_About this exercise_. Your task is to transcribe all of the records exactly and leave out the pictures.

_Recorded data_.
========================================

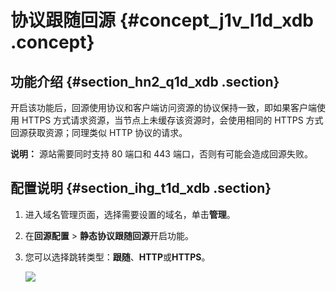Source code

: # 协议跟随回源 {#concept_j1v_l1d_xdb .concept}

## 功能介绍 {#section_hn2_q1d_xdb .section}

开启该功能后，回源使用协议和客户端访问资源的协议保持一致，即如果客户端使用 HTTPS 方式请求资源，当节点上未缓存该资源时，会使用相同的 HTTPS 方式回源获取资源；同理类似 HTTP 协议的请求。

**说明：** 源站需要同时支持 80 端口和 443 端口，否则有可能会造成回源失败。

## 配置说明 {#section_ihg_t1d_xdb .section}

1.  进入域名管理页面，选择需要设置的域名，单击**管理**。
2.  在**回源配置** \> **静态协议跟随回源**开启功能。
3.  您可以选择跳转类型：**跟随**、**HTTP**或**HTTPS**。

    ![](http://static-aliyun-doc.oss-cn-hangzhou.aliyuncs.com/assets/img/5144/15404698303343_zh-CN.png)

========================================

_Written response_.
Source code

: # 协议跟随回源 {#concept_j1v_l1d_xdb .concept}

## 功能介绍 {#section_hn2_q1d_xdb .section}

开启该功能后，回源使用协议和客户端访问资源的协议保持一致，即如果客户端使用 HTTPS 方式请求资源，当节点上未缓存该资源时，会使用相同的 HTTPS 方式回源获取资源；同理类似 HTTP 协议的请求。

**说明：** 源站需要同时支持 80 端口和 443 端口，否则有可能会造成回源失败。

## 配置说明 {#section_ihg_t1d_xdb .section}

1.  进入域名管理页面，选择需要设置的域名，单击**管理**。
2.  在**回源配置** \> **静态协议跟随回源**开启功能。
3.  您可以选择跳转类型：**跟随**、**HTTP**或**HTTPS**。

    ![](http://static-aliyun-doc.oss-cn-hangzhou.aliyuncs.com/assets/img/5144/15404698303343_zh-CN.png)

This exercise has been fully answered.